Tobias Wolff watches himself and the world from a certain distance—always observing, taking it in, piecing things together. The result is an intensely compassionate, rich and wry prose style that shows us ourselves in all our graceless glory. Tobias Wolff and I met for the first time during the telephone calls that were this interview. When we spoke we were each on summer vacation, each by a lake looking out on the water. Liberated by the anonymity of the telephone, I felt I could ask Wolff all the quiet questions about what it means to progress as a writer, to mature. Our conversation left me feeling that what seems impossible might actually be possible—gaps can be bridged, progress is constantly being made.
A. M. Homes How has the process of writing changed for you over time?
Tobias Wolff I’m not sure it has. No, it probably has. Let me say that I am now a little more reconciled to my peculiarities as a writer. When I first started writing, in my teens, I could write eight pages a day. And I believed that all eight pages were deathless prose.
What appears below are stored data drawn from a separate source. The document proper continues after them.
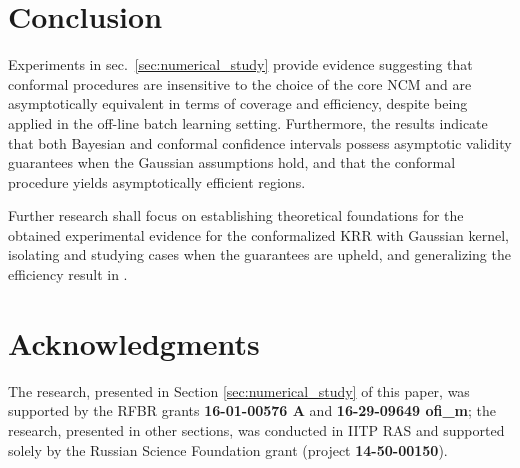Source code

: \documentclass[10pt, conference, compsocconf]{IEEEtran}
\begin{document}


\section{Conclusion} %
\label{sec:conclusion}

Experiments in sec.~\ref{sec:numerical_study} provide evidence suggesting that
conformal procedures are insensitive to the choice of the core NCM and are asymptotically
equivalent in terms of coverage and efficiency, despite being applied in the off-line
batch learning setting. Furthermore, the results indicate that both Bayesian and
conformal confidence intervals possess asymptotic validity guarantees when the
Gaussian assumptions hold, and that the conformal procedure yields asymptotically
efficient regions.

Further research shall focus on establishing theoretical foundations for the obtained
experimental evidence for the conformalized KRR with Gaussian kernel, isolating and
studying cases when the guarantees are upheld, and generalizing the efficiency result
in \cite{burnaevV14}.


\section*{Acknowledgments} %
\label{sec:acknowledgments}
\noindent The research, presented in Section \ref{sec:numerical_study} of this paper,
was supported by the RFBR grants \textbf{16-01-00576 A} and \textbf{16-29-09649 ofi\_m};
the research, presented in other sections, was conducted in IITP RAS and supported
solely by the Russian Science Foundation grant (project \textbf{14-50-00150}).



\def\IEEEbibitemsep{6pt}

\end{document}
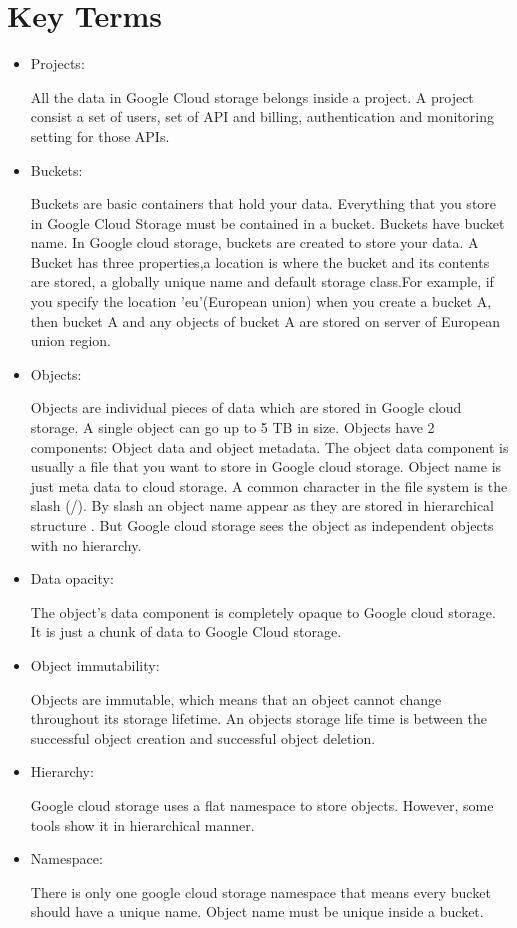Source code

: \documentclass[9pt,twocolumn,twoside]{../../styles/osajnl}
\begin{document}
\section{Key Terms}
\begin{itemize}


\item Projects: 

All the data in Google Cloud storage belongs inside a project. A project consist a set of users, set of API and billing, authentication and monitoring setting for those APIs.\cite{www-google-cloud-storage} 


\item Buckets:

Buckets are basic containers that hold your data. Everything that you store in Google Cloud Storage must be contained in a bucket. Buckets have bucket name. In Google cloud storage, buckets are created to store your data. A Bucket has three properties,a location is where the bucket and its contents are stored, a globally unique name and default storage class.For example, if you specify the location 'eu'(European union)  when you create a bucket A, then bucket A and any objects of bucket A are stored on server of European union region. 


\item Objects:

Objects are individual pieces of data which are stored in Google cloud storage. A single object can go up to 5 TB in size. Objects have 2 components: Object data and object metadata. The object data component is usually a file that you want to store in Google cloud storage.
Object name is just meta data to cloud storage. A common character in the file system is the slash (/). By slash an object name appear as they are stored in hierarchical structure . But Google cloud storage sees the object as independent objects with no hierarchy.
 

\item Data opacity: 

The object’s data component is completely opaque to Google cloud storage. It is just a chunk of data to Google Cloud storage.

\item Object immutability: 

Objects are immutable, which means that an object cannot change throughout its storage lifetime. An objects storage life time is between the successful object creation and successful object deletion. 
 
\item Hierarchy:

Google cloud storage uses a flat namespace to store objects. However, some tools show it in hierarchical manner.
 
\item Namespace:

There is only one google cloud storage namespace that means every bucket should have a unique name. Object name must be unique inside a bucket.

\end{itemize}
\end{document}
Now I am reconciled to writing a paragraph or two that I’ll end up keeping.
AMH I wonder whether it gets harder and harder on some level.
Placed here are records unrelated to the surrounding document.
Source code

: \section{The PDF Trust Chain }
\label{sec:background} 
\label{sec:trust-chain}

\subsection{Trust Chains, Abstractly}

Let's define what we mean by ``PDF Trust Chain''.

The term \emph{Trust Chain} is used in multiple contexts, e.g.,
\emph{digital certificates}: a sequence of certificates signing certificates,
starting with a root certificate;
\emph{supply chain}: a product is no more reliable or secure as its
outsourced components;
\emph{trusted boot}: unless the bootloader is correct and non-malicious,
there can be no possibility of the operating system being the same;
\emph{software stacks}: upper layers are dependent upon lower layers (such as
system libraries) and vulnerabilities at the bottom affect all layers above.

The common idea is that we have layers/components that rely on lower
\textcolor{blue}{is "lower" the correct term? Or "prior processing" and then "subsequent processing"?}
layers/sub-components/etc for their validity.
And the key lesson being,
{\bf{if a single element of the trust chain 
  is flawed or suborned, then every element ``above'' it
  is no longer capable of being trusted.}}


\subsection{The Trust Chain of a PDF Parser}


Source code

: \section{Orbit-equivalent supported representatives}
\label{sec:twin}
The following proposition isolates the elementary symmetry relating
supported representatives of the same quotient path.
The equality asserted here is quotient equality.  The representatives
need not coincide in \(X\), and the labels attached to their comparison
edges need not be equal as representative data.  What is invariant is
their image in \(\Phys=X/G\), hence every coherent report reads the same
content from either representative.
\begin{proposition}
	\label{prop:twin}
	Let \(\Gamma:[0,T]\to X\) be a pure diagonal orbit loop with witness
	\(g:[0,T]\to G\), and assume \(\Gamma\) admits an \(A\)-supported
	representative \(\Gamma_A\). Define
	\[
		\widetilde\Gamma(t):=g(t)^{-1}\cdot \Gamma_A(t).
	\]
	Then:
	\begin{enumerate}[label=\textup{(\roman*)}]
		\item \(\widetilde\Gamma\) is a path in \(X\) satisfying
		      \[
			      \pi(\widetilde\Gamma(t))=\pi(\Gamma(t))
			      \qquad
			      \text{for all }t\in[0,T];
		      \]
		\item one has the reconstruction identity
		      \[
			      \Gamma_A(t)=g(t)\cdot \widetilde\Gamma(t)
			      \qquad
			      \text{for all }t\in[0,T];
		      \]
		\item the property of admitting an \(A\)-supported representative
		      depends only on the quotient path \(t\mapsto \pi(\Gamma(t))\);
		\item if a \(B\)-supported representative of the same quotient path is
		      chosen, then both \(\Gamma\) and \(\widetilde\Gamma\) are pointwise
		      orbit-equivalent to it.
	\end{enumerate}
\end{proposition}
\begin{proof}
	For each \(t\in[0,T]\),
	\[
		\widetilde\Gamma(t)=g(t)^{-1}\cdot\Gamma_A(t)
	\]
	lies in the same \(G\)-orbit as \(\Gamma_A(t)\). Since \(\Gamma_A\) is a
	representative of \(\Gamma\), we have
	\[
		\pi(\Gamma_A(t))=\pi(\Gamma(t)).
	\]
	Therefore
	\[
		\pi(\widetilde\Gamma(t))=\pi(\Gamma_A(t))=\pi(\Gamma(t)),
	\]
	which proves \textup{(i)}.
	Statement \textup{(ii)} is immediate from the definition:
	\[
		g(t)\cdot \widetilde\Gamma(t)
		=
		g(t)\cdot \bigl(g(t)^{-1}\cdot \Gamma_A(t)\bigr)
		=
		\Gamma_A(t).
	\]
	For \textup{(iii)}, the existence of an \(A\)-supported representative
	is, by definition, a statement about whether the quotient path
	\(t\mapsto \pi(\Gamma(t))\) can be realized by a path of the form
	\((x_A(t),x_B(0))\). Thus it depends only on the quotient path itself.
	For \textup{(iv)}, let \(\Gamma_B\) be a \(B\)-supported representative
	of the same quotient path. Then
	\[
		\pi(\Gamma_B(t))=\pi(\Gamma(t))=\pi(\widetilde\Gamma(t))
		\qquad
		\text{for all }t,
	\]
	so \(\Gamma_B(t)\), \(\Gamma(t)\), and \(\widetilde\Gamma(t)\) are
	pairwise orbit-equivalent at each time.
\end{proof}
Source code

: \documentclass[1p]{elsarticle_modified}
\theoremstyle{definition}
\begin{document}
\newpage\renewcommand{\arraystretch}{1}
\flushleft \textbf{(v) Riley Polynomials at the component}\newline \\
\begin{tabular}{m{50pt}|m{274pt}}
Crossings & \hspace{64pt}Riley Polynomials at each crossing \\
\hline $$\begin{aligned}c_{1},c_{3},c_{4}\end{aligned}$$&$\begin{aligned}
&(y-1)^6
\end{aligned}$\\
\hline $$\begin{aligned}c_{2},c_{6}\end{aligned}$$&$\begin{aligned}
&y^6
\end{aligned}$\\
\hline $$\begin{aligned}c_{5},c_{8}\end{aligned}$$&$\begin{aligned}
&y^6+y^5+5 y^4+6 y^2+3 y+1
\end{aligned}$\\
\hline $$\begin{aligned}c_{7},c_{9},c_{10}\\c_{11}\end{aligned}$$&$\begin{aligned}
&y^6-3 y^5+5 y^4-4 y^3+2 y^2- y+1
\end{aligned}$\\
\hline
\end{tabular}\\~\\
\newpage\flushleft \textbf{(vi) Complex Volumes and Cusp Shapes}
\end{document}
TW Every successful piece of writing you do, I mean successful as art, illuminates even more greatly the difficulties of what you do. You’re always trying to top yourself. You don’t want to do what you did before again and again. You get tired of certain conventions. You want to do other things, so you’re creating the difficulties as the very condition of your art. It’s a way of keeping it exciting for yourself, but it also makes it increasingly harder.
AMH How do you know when you’re finished with a story?
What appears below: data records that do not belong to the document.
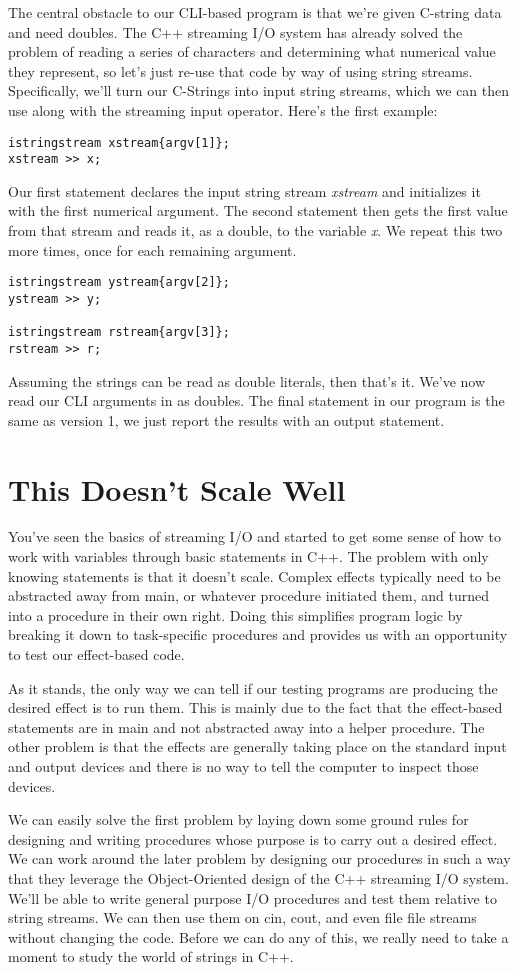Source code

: \documentclass[]{tufte-handout}
\begin{document}
The central obstacle to our CLI-based program is that we're given C-string data and need doubles. The C++ streaming I/O system has already solved the problem of reading a series of characters and determining what numerical value they represent, so let's just re-use that code by way of using string streams. Specifically, we'll turn our C-Strings into input string streams, which we can then use along with the streaming input operator. Here's the first example:
\begin{verbatim}
istringstream xstream{argv[1]};
xstream >> x;
\end{verbatim}
Our first statement declares the input string stream \textit{xstream} and initializes it with the first numerical argument.  The second statement then gets the first value from that stream and reads it, as a double, to the variable \textit{x}. We repeat this two more times, once for each remaining argument.
\begin{verbatim}
istringstream ystream{argv[2]};
ystream >> y;

istringstream rstream{argv[3]};
rstream >> r;
\end{verbatim}
Assuming the strings can be read as double literals, then that's it.  We've now read our CLI arguments in as doubles. The final statement in our program is the same as version 1, we just report the results with an output statement.

\section{This Doesn't Scale Well}

You've seen the basics of streaming I/O and started to get some sense of how to work with variables through basic statements in C++. The problem with only knowing statements is that it doesn't scale. Complex effects typically need to be abstracted away from main, or whatever procedure initiated them, and turned into a procedure in their own right. Doing this simplifies program logic by breaking it down to task-specific procedures and provides us with an opportunity to test our effect-based code.

As it stands, the only way we can tell if our testing programs are producing the desired effect is to run them.  This is mainly due to the fact that the effect-based statements are in main and not abstracted away into a helper procedure. The other problem is that the effects are generally taking place on the standard input and output devices and there is no way to tell the computer to inspect those devices.

We can easily solve the first problem by laying down some ground rules for designing and writing procedures whose purpose is to carry out a desired effect. We can work around the later problem by designing our procedures in such a way that they leverage the Object-Oriented design of the C++ streaming I/O system. We'll be able to write general purpose I/O procedures and test them relative to string streams. We can then use them on cin, cout, and even file file streams without changing the code. Before we can do any of this, we really need to take a moment to study the world of strings in C++.
\end{document}
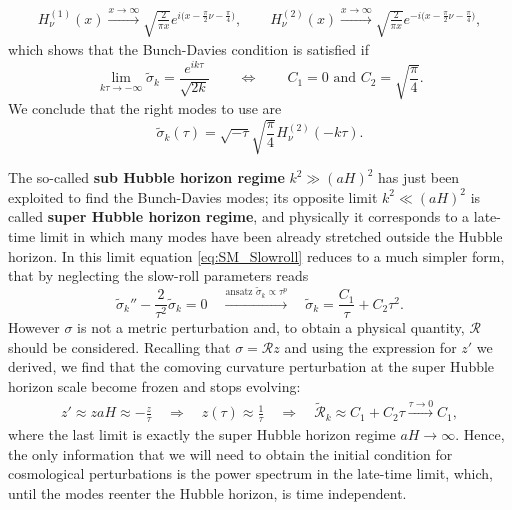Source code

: \begin{align*}
    H_\nu^{(1)}(x)\xrightarrow{x\to\infty}\sqrt{\frac{2}{\pi x} }e^{i\big(x-\frac{\pi}{2}\nu-\frac{\pi}{4}\big)},\qquad H^{(2)}_\nu(x)\xrightarrow{x\to\infty}\sqrt{\frac{2}{\pi x} }e^{-i\big(x-\frac{\pi}{2}\nu-\frac{\pi}{4}\big)},
\end{align*}
which shows that the Bunch-Davies condition is satisfied if 
$$\lim_{k\tau\to -\infty}\tilde\sigma_k=\frac{e^{ik\tau}}{\sqrt{2k}}\qquad\Longleftrightarrow\qquad C_1=0\text{ and }C_2= \sqrt{\frac{\pi}{4}}.$$
We conclude that the right modes to use are 
\begin{equation}
    \tilde\sigma_k(\tau)=\sqrt{-\tau}\sqrt{\frac{\pi}{4}}H_\nu^{(2)}(-k\tau).\label{eq:sigma_BD_mode}
\end{equation}

The so-called \textbf{sub Hubble horizon regime} $k^2\gg(aH)^2$ has just been exploited to find the Bunch-Davies modes; its opposite limit $k^2\ll(aH)^2$ is called \textbf{super Hubble horizon regime}, and physically it corresponds to a late-time limit in which many modes have been already stretched outside the Hubble horizon. In this limit equation \eqref{eq:SM_Slowroll} reduces to a much simpler form, that by neglecting the slow-roll parameters reads
$$ \tilde\sigma_k''-\frac{2}{\tau^2}\tilde\sigma_k=0\quad\xrightarrow{\text{ansatz }\tilde\sigma_k\propto \tau^p}\quad\tilde\sigma_k=\frac{C_1}{\tau}+C_2\tau^2.$$
However $\sigma$ is not a metric perturbation and, to obtain a physical quantity, $\mathcal{R}$ should be considered. Recalling that $\sigma=\mathcal{R}z$ and using the expression for $z'$ we derived, we find that the comoving curvature perturbation at the super Hubble horizon scale become frozen and stops evolving:
\begin{align*}
    z'\approx zaH\approx-\frac{z}{\tau}\quad\Rightarrow\quad z(\tau)\approx\frac{1}{\tau}\quad\Rightarrow\quad\tilde{\mathcal{R}}_k\approx C_1+C_2\tau\xrightarrow{\tau\to 0}C_1,
\end{align*}
where the last limit is exactly the super Hubble horizon regime $aH\to\infty$. Hence, the only information that we will need to obtain the initial condition for cosmological perturbations is the power spectrum in the late-time limit, which, until the modes reenter the Hubble horizon, is time independent.

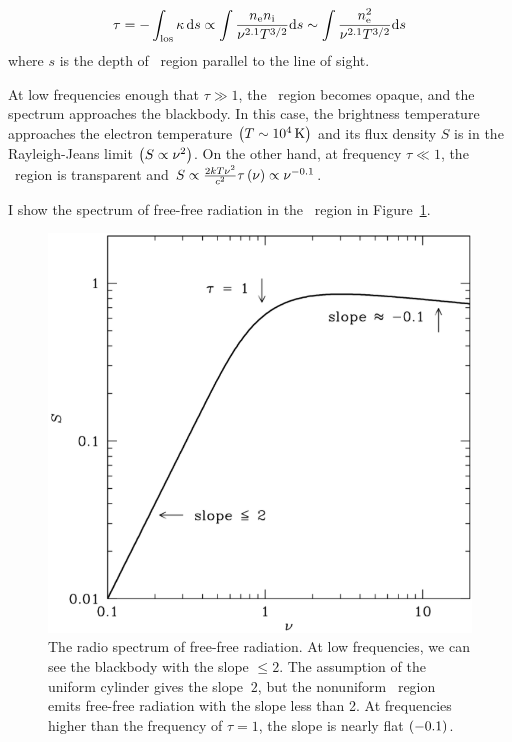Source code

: \begin{equation}\label{eq:essential_radio4n53}
\tau=-\int_{\mathrm{los}} \kappa\,\mathrm{d} s \propto \int \frac{n_{\mathrm{e}} n_{\mathrm{i}}}{\nu^{2.1} T^{3/2}} \mathrm{d} s \sim \int \frac{n_{\mathrm{e}}^2}{\nu^{2.1} T^{3/2}} \mathrm{d} s
\end{equation}
where $s$ is the depth of \ih~region parallel to the line of sight.

At low frequencies enough that $\tau \gg 1$, the \ih~region becomes opaque, and the spectrum approaches the blackbody.
In this case, the brightness temperature approaches the electron temperature $\left(T\sim10^4\,\mathrm{K}\right)$ and its flux density $S$ is in the Rayleigh-Jeans limit $\left(S \propto \nu^2\right)$.
On the other hand, at frequency $\tau \ll 1$, the \ih~region is transparent and $S \propto \frac{2kT\nu^2}{c^2}\tau\left(\nu\right) \propto \nu^{-0.1}$.

I show the spectrum of free-free radiation in the \ih~region in Figure~\ref{fig:nrao_radio4n8}.

\begin{figure}[htbp]
	\centering
	\includegraphics[width=.8\linewidth]{Chapter_2/Figures/NRAO_radio4n8.png}
    \caption[The spectrum of free-free radiation]{\label{fig:nrao_radio4n8}
        The radio spectrum of free-free radiation.
        At low frequencies, we can see the blackbody with the slope $\leq 2$.
        The assumption of the uniform cylinder gives the slope $~2$, but the nonuniform \ih~region emits free-free radiation with the slope less than 2.
        At frequencies higher than the frequency of $\tau=1$, the slope is nearly flat $\left(-0.1\right)$.
    }
\end{figure}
TW When everything necessary is done, and I feel as if even another word would be superfluous—would, in a manner of speaking, break the camel’s back. That sense of completion comes about in different ways, and plot is only the most obvious of them. You should feel, when you’ve finished a story, that it has achieved a life independent of yours, that it has somehow gathered up the golden chain that connected you. This feeling is not always reliable. I often go back and revise endings that I was pretty sure about when I set the last period to the page. In writing, of course, everything is subject to revision. But I am guided, however roughly, by inexplicable instincts like the one I have just attempted to describe.
AMH In your story “The Chain” and in “Bullet in the Brain” events spiral and flip out of control, one bit of wrong thinking folds into the next in an effort to clarify or correct the last. Is this a recurring theme with you?
TW Some of my writing is about folly, and the capacity folly has for reproducing itself, how it multiplies. How a bad idea becomes ten bad ideas, becomes a hundred bad ideas. Stories are a good kind of theater for folly.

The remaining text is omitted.